YOUR OBJECTIVE → Here are records with pictures in them. Copy all of them exactly and leave the pictures out.

::: RECORDS PROVIDED :::

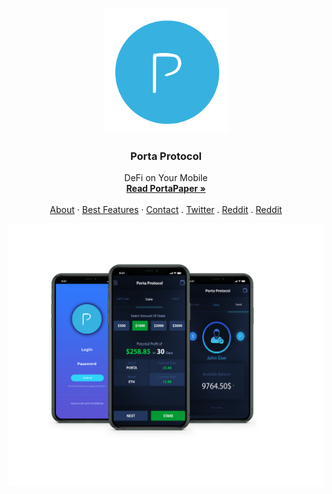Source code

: 
<!-- PROJECT LOGO -->
<br />
<p align="center">
  <a href="https://www.portaprotocol.com">
    <img src="logo.png" alt="Logo" width="200" height="200">
  </a>

  <h3 align="center">Porta Protocol</h3>

  <p align="center">
    DeFi on Your Mobile
    <br />
    <a href="https://portaprotocol.com/portapaper.pdf"><strong>Read PortaPaper »</strong></a>
    <br />
    <br />
    <a href="https://portaprotocol.com/">About</a>
    ·
    <a href="https://portaprotocol.com/#features">Best Features</a>
    ·
    <a href="https://portaprotocol.com/#contact">Contact</a>
	.
	<a href="https://twitter.com/portaprotocol">Twitter</a>
	.
	<a href="https://www.reddit.com/user/PortaProtocol">Reddit</a>
	.
	<a href="https://medium.com/@portaprotocol">Reddit</a>
  </p>
</p>
<p align="center">
  <a href="https://www.portaprotocol.com">
    <img src="screenshot.png" alt="Logo" width="722" >
  </a>



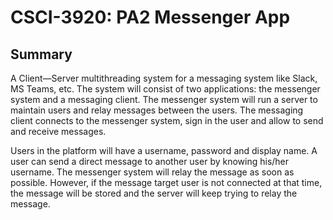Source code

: # CSCI-3920: PA2 Messenger App

## Summary
A Client—Server multithreading system for a messaging system like Slack, MS Teams, etc. The system will consist of two applications: the messenger system and a messaging client. The messenger system will run a server to maintain users and relay messages between the users. The messaging client connects to the messenger system, sign in the user and allow to send and receive messages. 


Users in the platform will have a username, password and display name. A user can send a direct message to another user by knowing his/her username. The messenger system will relay the message as soon as possible. However, if the message target user is not connected at that time, the message will be stored and the server will keep trying to relay the message. 
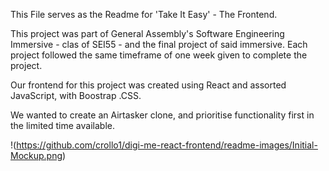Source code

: This File serves as the Readme for 'Take It Easy' - The Frontend.

This project was part of General Assembly's Software Engineering Immersive - clas of SEI55 - and the final project of said immersive. Each project followed the same timeframe of one week given to complete the project.

Our frontend for this project was created using React and assorted JavaScript, with Boostrap .CSS. 

We wanted to create an Airtasker clone, and prioritise functionality first in the limited time available.

!(https://github.com/crollo1/digi-me-react-frontend/readme-images/Initial-Mockup.png)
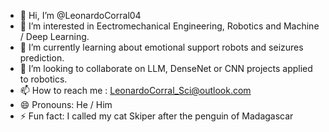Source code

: - 👋 Hi, I’m @LeonardoCorral04
- 👀 I’m interested in Eectromechanical Engineering, Robotics and Machine / Deep Learning.
- 🌱 I’m currently learning about emotional support robots and seizures prediction.
- 💞️ I’m looking to collaborate on LLM, DenseNet or CNN projects applied to robotics.
- 📫 How to reach me : LeonardoCorral_Sci@outlook.com
- 😄 Pronouns: He / Him
- ⚡ Fun fact: I called my cat Skiper after the penguin of Madagascar

<!---
LeonardoCorral04/LeonardoCorral04 is a ✨ special ✨ repository because its `README.md` (this file) appears on your GitHub profile.
You can click the Preview link to take a look at your changes.
--->
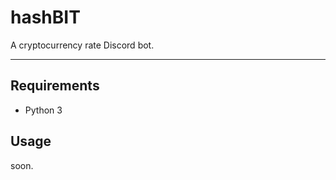 # hashBIT
A cryptocurrency rate Discord bot.


----------
## Requirements    
- Python 3


## Usage
soon.

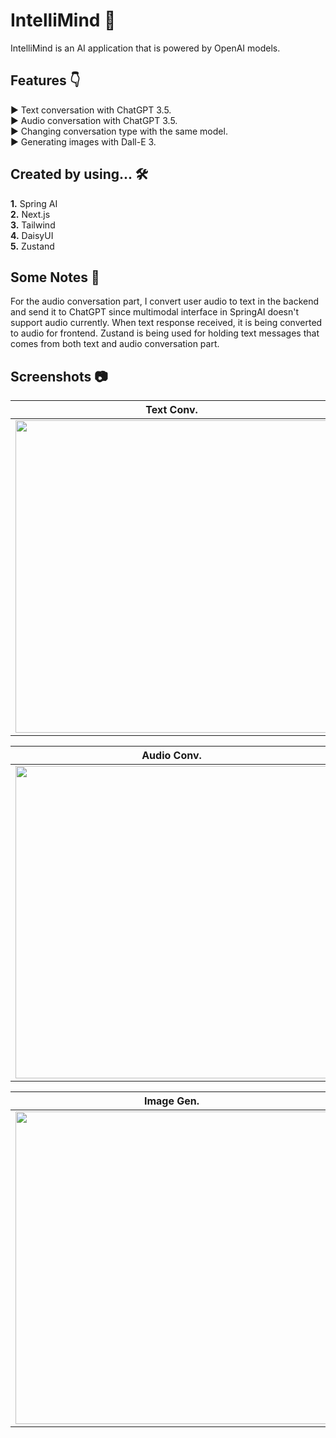 # IntelliMind 🧠

IntelliMind is an AI application that is powered by OpenAI models.

## Features 👇

► Text conversation with ChatGPT 3.5.<br/>
► Audio conversation with ChatGPT 3.5.<br/>
► Changing conversation type with the same model.<br/>
► Generating images with Dall-E 3.<br/>

## Created by using... 🛠

**1.** Spring AI<br/>
**2.** Next.js<br/>
**3.** Tailwind<br/>
**4.** DaisyUI<br/>
**5.** Zustand<br/>

## Some Notes 📝

For the audio conversation part, I convert user audio to text in the backend and send it to 
ChatGPT since multimodal interface in SpringAI doesn't support audio currently. 
When text response received, it is being converted to audio for frontend.
Zustand is being used for holding text messages that comes from both text and audio conversation part.

## Screenshots 📷  

| Text Conv. |
| ------------- |
| <img src="https://github.com/user-attachments/assets/8ce37365-d349-4c4d-98ef-6912f242823b" width="500px"> |

| Audio Conv. |
| ------------- |
| <img src="https://github.com/user-attachments/assets/ef77370d-fcef-49a8-bf4b-b06ad5750bf1" width="500px"> |

| Image Gen. |
| ------------- |
| <img src="https://github.com/user-attachments/assets/4443beb1-d22b-439e-bd42-7853419bd0eb" width="500px"> |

:::

RESPONSE →
Source code

: 
<!-- PROJECT LOGO -->
<br />
<p align="center">
  <a href="https://www.portaprotocol.com">
    <img src="logo.png" alt="Logo" width="200" height="200">
  </a>

  <h3 align="center">Porta Protocol</h3>

  <p align="center">
    DeFi on Your Mobile
    <br />
    <a href="https://portaprotocol.com/portapaper.pdf"><strong>Read PortaPaper »</strong></a>
    <br />
    <br />
    <a href="https://portaprotocol.com/">About</a>
    ·
    <a href="https://portaprotocol.com/#features">Best Features</a>
    ·
    <a href="https://portaprotocol.com/#contact">Contact</a>
	.
	<a href="https://twitter.com/portaprotocol">Twitter</a>
	.
	<a href="https://www.reddit.com/user/PortaProtocol">Reddit</a>
	.
	<a href="https://medium.com/@portaprotocol">Reddit</a>
  </p>
</p>
<p align="center">
  <a href="https://www.portaprotocol.com">
    <img src="screenshot.png" alt="Logo" width="722" >
  </a>



Source code

: # CSCI-3920: PA2 Messenger App

## Summary
A Client—Server multithreading system for a messaging system like Slack, MS Teams, etc. The system will consist of two applications: the messenger system and a messaging client. The messenger system will run a server to maintain users and relay messages between the users. The messaging client connects to the messenger system, sign in the user and allow to send and receive messages. 


Users in the platform will have a username, password and display name. A user can send a direct message to another user by knowing his/her username. The messenger system will relay the message as soon as possible. However, if the message target user is not connected at that time, the message will be stored and the server will keep trying to relay the message. 
Source code

: This File serves as the Readme for 'Take It Easy' - The Frontend.

This project was part of General Assembly's Software Engineering Immersive - clas of SEI55 - and the final project of said immersive. Each project followed the same timeframe of one week given to complete the project.

Our frontend for this project was created using React and assorted JavaScript, with Boostrap .CSS. 

We wanted to create an Airtasker clone, and prioritise functionality first in the limited time available.

!(https://github.com/crollo1/digi-me-react-frontend/readme-images/Initial-Mockup.png)
Source code

: - 👋 Hi, I’m @LeonardoCorral04
- 👀 I’m interested in Eectromechanical Engineering, Robotics and Machine / Deep Learning.
- 🌱 I’m currently learning about emotional support robots and seizures prediction.
- 💞️ I’m looking to collaborate on LLM, DenseNet or CNN projects applied to robotics.
- 📫 How to reach me : LeonardoCorral_Sci@outlook.com
- 😄 Pronouns: He / Him
- ⚡ Fun fact: I called my cat Skiper after the penguin of Madagascar

<!---
LeonardoCorral04/LeonardoCorral04 is a ✨ special ✨ repository because its `README.md` (this file) appears on your GitHub profile.
You can click the Preview link to take a look at your changes.
--->
 # hashBIT
A cryptocurrency rate Discord bot.


----------
## Requirements    
- Python 3


## Usage
soon.

 # IntelliMind 🧠

IntelliMind is an AI application that is powered by OpenAI models.

## Features 👇

► Text conversation with ChatGPT 3.5.<br/>
► Audio conversation with ChatGPT 3.5.<br/>
► Changing conversation type with the same model.<br/>
► Generating images with Dall-E 3.<br/>

## Created by using... 🛠

**1.** Spring AI<br/>
**2.** Next.js<br/>
**3.** Tailwind<br/>
**4.** DaisyUI<br/>
**5.** Zustand<br/>

## Some Notes 📝

For the audio conversation part, I convert user audio to text in the backend and send it to 
ChatGPT since multimodal interface in SpringAI doesn't support audio currently. 
When text response received, it is being converted to audio for frontend.
Zustand is being used for holding text messages that comes from both text and audio conversation part.

## Screenshots 📷  

| Text Conv. |
| ------------- |
| <img src="https://github.com/user-attachments/assets/8ce37365-d349-4c4d-98ef-6912f242823b" width="500px"> |

| Audio Conv. |
| ------------- |
| <img src="https://github.com/user-attachments/assets/ef77370d-fcef-49a8-bf4b-b06ad5750bf1" width="500px"> |

| Image Gen. |
| ------------- |
| <img src="https://github.com/user-attachments/assets/4443beb1-d22b-439e-bd42-7853419bd0eb" width="500px"> |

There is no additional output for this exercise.